Federal land control, Malheur takeover debated in Richland
With interest raised by the armed standoff at the Malheur National Wildlife Refuge this winter, federal land control was debated Friday at the Columbia Basin Badger Club.
Ken Ivory argued that the root of the takeover was the same frustration people in Western communities feel as the federal government reduces grazing, logging, mining and access to federal lands.
Dave Chadwick countered that the standoff was the work of a couple dozen angry and confused people, not representative of the majority of Westerners, who polls overwhelmingly show love public land and see it as an asset to their communities and the economy.
Ivory and Chadwick, leaders in the debate on management of federal lands, faced off before a crowd of about 130 people.
Ivory, founding president of the American Lands Council and a Utah state legislator, is an advocate of turning over federal lands to state control.

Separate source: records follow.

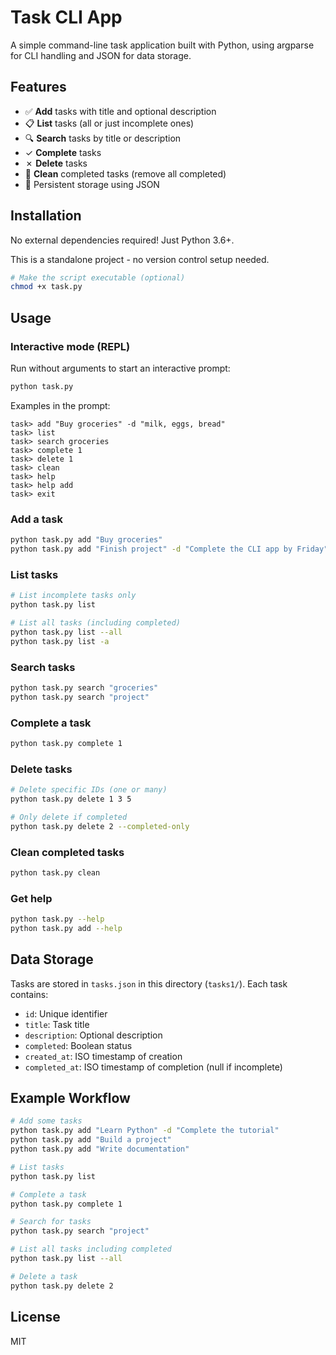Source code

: # Task CLI App

A simple command-line task application built with Python, using argparse for CLI handling and JSON for data storage.

## Features

- ✅ **Add** tasks with title and optional description
- 📋 **List** tasks (all or just incomplete ones)
- 🔍 **Search** tasks by title or description
- ✓ **Complete** tasks
- ✗ **Delete** tasks
- 🧹 **Clean** completed tasks (remove all completed)
- 💾 Persistent storage using JSON

## Installation

No external dependencies required! Just Python 3.6+.

This is a standalone project - no version control setup needed.

```bash
# Make the script executable (optional)
chmod +x task.py
```

## Usage

### Interactive mode (REPL)

Run without arguments to start an interactive prompt:

```bash
python task.py
```

Examples in the prompt:

```
task> add "Buy groceries" -d "milk, eggs, bread"
task> list
task> search groceries
task> complete 1
task> delete 1
task> clean
task> help
task> help add
task> exit
```

### Add a task

```bash
python task.py add "Buy groceries"
python task.py add "Finish project" -d "Complete the CLI app by Friday"
```

### List tasks

```bash
# List incomplete tasks only
python task.py list

# List all tasks (including completed)
python task.py list --all
python task.py list -a
```

### Search tasks

```bash
python task.py search "groceries"
python task.py search "project"
```

### Complete a task

```bash
python task.py complete 1
```

### Delete tasks

```bash
# Delete specific IDs (one or many)
python task.py delete 1 3 5

# Only delete if completed
python task.py delete 2 --completed-only
```

### Clean completed tasks

```bash
python task.py clean
```

### Get help

```bash
python task.py --help
python task.py add --help
```

## Data Storage

Tasks are stored in `tasks.json` in this directory (`tasks1/`). Each task contains:
- `id`: Unique identifier
- `title`: Task title
- `description`: Optional description
- `completed`: Boolean status
- `created_at`: ISO timestamp of creation
- `completed_at`: ISO timestamp of completion (null if incomplete)

## Example Workflow

```bash
# Add some tasks
python task.py add "Learn Python" -d "Complete the tutorial"
python task.py add "Build a project"
python task.py add "Write documentation"

# List tasks
python task.py list

# Complete a task
python task.py complete 1

# Search for tasks
python task.py search "project"

# List all tasks including completed
python task.py list --all

# Delete a task
python task.py delete 2
```

## License

MIT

Chadwick, executive director of the Montana Wildlife Federation, says there is ample room for improvement in management of federal lands, but that’s no reason to abandon federal management for a “wildly speculative” approach.
In the Eastern United States, the federal government owns about 4 percent of the land, but in 11 western states, 47 percent of the land is federally owned.

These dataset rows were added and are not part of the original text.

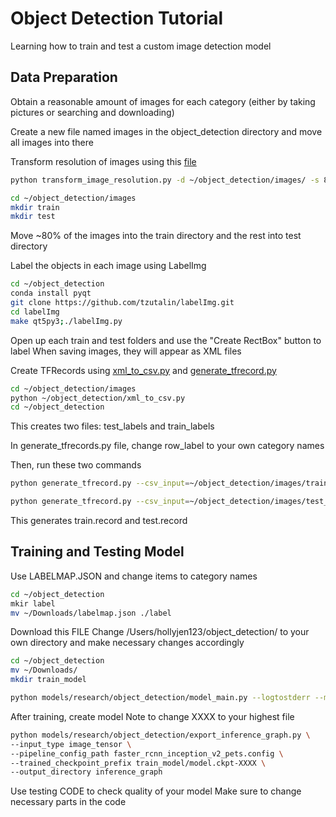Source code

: # Object Detection Tutorial
Learning how to train and test a custom image detection model

## Data Preparation
Obtain a reasonable amount of images for each category
(either by taking pictures or searching and downloading)

Create a new file named images in the object_detection directory and move all images into there

Transform resolution of images using this [file](https://github.com/holyjen123/object_detection/blob/master/transform_image_resolution.py)
```bash
python transform_image_resolution.py -d ~/object_detection/images/ -s 800 600

cd ~/object_detection/images
mkdir train
mkdir test
```

Move ~80% of the images into the train directory and the rest into test directory

Label the objects in each image using LabelImg
```bash
cd ~/object_detection
conda install pyqt
git clone https://github.com/tzutalin/labelImg.git
cd labelImg
make qt5py3;./labelImg.py
```
Open up each train and test folders and use the "Create RectBox" button to label 
When saving images, they will appear as XML files

Create TFRecords using [xml_to_csv.py](https://github.com/holyjen123/object_detection/blob/master/xml_to_csv.py) and [generate_tfrecord.py](https://github.com/holyjen123/object_detection/blob/master/generate_tfrecord.py)
```bash
cd ~/object_detection/images
python ~/object_detection/xml_to_csv.py
cd ~/object_detection
```
This creates two files: test_labels and train_labels

In generate_tfrecords.py file, change row_label to your own category names

Then, run these two commands
```bash
python generate_tfrecord.py --csv_input=~/object_detection/images/train_labels.csv --image_dir=~/object_detection/images/images/train --output_path=train.record

python generate_tfrecord.py --csv_input=~/object_detection/images/test_labels.csv --image_dir=~/object_detection/images/images/test --output_path=test.record
```
This generates train.record and test.record

## Training and Testing Model
Use LABELMAP.JSON and change items to category names

```bash
cd ~/object_detection
mkir label
mv ~/Downloads/labelmap.json ./label
```

Download this FILE
Change /Users/hollyjen123/object_detection/ to your own directory and make necessary changes accordingly
```bash
cd ~/object_detection
mv ~/Downloads/
mkdir train_model

python models/research/object_detection/model_main.py --logtostderr --model_dir=train_model/ --pipeline_config_path=faster_rcnn_inception_v2_pets.config
```

After training, create model
Note to change XXXX to your highest file

```bash
python models/research/object_detection/export_inference_graph.py \
--input_type image_tensor \
--pipeline_config_path faster_rcnn_inception_v2_pets.config \
--trained_checkpoint_prefix train_model/model.ckpt-XXXX \
--output_directory inference_graph
```

Use testing CODE to check quality of your model
Make sure to change necessary parts in the code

Eastern states have fought for state control of land, forcing the federal government to make good on statehood promises to relinquish land, Ivory said. Before 1854, Florida land was 90 percent federally controlled.
But the state could not grow its economy and people were leaving, Ivory said. Today, less than 1 percent of land is under federal ownership.
Now the forest is like a dynamite factory that’s run by chain-smoking chimpanzees.
Ken Ivory
American Lands Council“Why shouldn’t the federal government keep the same promise it kept there east of the Rockies?” Ivory said.
He gave examples of the federal government not acting in what state residents believed was their best interests.
In Pend Oreille County, a sheriff could not take a snowmobile into the wilderness to look for a runaway who was feared to be at risk, preventing a search, Ivory said.
In Montana, elite state firefighters who already had helicopters in the air were ordered to land by federal officials as lightning strikes started multiple fires last year.
Thousands of acres burned and valleys were polluted for weeks. When ground cover is destroyed, watersheds and fisheries are ruined for decades. The past year saw record-setting fires across the West.
“Now the forest is like a dynamite factory that’s run by chain-smoking chimpanzees,” Ivory said.
The answer is to let those whose lives and livelihoods are most affected by the health of the economy and the environment manage what is now local land, he said.
However, that does not mean he supported the occupation of the Malheur refuge. Guns are not the way to answer a constitutional question, he said.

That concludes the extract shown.